PDA

View Full Version : literature documents organizer



neoflight
October 15th, 2007, 08:26 PM
folks,

if you are a or ever been grad student...

i have a lot, i mean a lot of PDF and 'other' documents in my literature collection. sometimes when iam really tight with my time, I download those on to the desktop for reading or referencing and after sometime i forget that i had such a document. sometimes i have a copy in my flash drive/email/network drive/laptop etc and if confuses the hell out of me especially when dealing with close deadlines...

is there any tool available for linux or windows where i can save the pdfs and organize automatically and provide the bibliography info so that i can import it later for latex doc if needed?

* a tool which can facilitate subject/ context/author/year wise folder organization,

*conference/journal/thesis/technical memos etc categorization

* duplicate document recognition

*backup utility (copy to and from hard drives/flash drives/network folders etc)

if we do not have a comprehensive tool like this, u know anyone working on this type???i would like to contribute too...

thanks

UbuWu
October 16th, 2007, 09:45 AM
Referencer (http://icculus.org/referencer/) does some of it.

jonathonblake
October 18th, 2007, 12:07 AM
confuses the hell out of me especially when dealing with close deadlines..

Especially when those documents don't have metadata that can be easily retrieved.



* a tool which can facilitate subject/ context/author/year wise folder organization,

I wish the PDFs I dealt with had that information in their meta data.


* duplicate document recognition

I extract that from the tripwire report that is generated every day.
(It assumes that two documents, of the same size,and with same hash sums are duplicate documents. )


*backup utility (copy to and from hard drives/flash drives/network folders etc)

Are you wanting something to work in the background,or only to synchronize when you tell it to?


if we do not have a comprehensive tool like this, u know anyone working on this type?

If you don't mind the traditional Unix philosophy of "one small tool for one small job", then tools for most of these currently exist.
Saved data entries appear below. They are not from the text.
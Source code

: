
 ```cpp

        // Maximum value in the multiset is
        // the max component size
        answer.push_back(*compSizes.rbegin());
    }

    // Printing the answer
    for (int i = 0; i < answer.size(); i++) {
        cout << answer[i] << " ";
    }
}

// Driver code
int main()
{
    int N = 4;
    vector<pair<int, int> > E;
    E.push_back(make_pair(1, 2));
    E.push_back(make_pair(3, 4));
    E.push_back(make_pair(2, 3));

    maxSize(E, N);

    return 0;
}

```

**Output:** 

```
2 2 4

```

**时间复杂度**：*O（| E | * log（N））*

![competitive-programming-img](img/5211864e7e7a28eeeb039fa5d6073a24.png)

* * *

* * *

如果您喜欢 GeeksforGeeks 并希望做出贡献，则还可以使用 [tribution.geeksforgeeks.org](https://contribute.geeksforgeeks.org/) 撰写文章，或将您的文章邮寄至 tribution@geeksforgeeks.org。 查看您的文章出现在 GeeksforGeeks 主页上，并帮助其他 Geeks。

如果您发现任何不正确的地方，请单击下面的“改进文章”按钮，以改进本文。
The parts just need to be installed, and maybe glued together.

xan

jonathon

hugmenot
October 19th, 2007, 02:15 PM
is there any tool available for linux or windows where i can save the pdfs and organize automatically and provide the bibliography info so that i can import it later for latex doc if needed?


I recommend you stop dropping loose PDF files somewhere into your filesystem and start organizing them.

In scientific writing the meta-data of the articles you read is equally important to the actual content, so it’s important to keep them associated. You can do that with "jabref". It is not as automated as I wish it was, but it facilitates the work a great deal.

I usually start out with the jabref window and do a Medline/pubmed search. If your field is not indexed by pubmed, maybe one of the other search engines works for you.

Once I got the article into the table I categorize it into one of my thematic groups. Jabref uses a filter-like model with subsets for this. Then I just click on the web-link which ends up at the DOI-mediated website. I copy the http://-link to the PDF and let Jabref download it. The advantage is that it sorts the file into my literature folder and it renames the file according to my scheme, for easy retrieval. It also then has a link to the PDF, that I can just click to open the document later. I.e., I can use the web-link, and I can use the PDF link. I never search my hard disk for the file.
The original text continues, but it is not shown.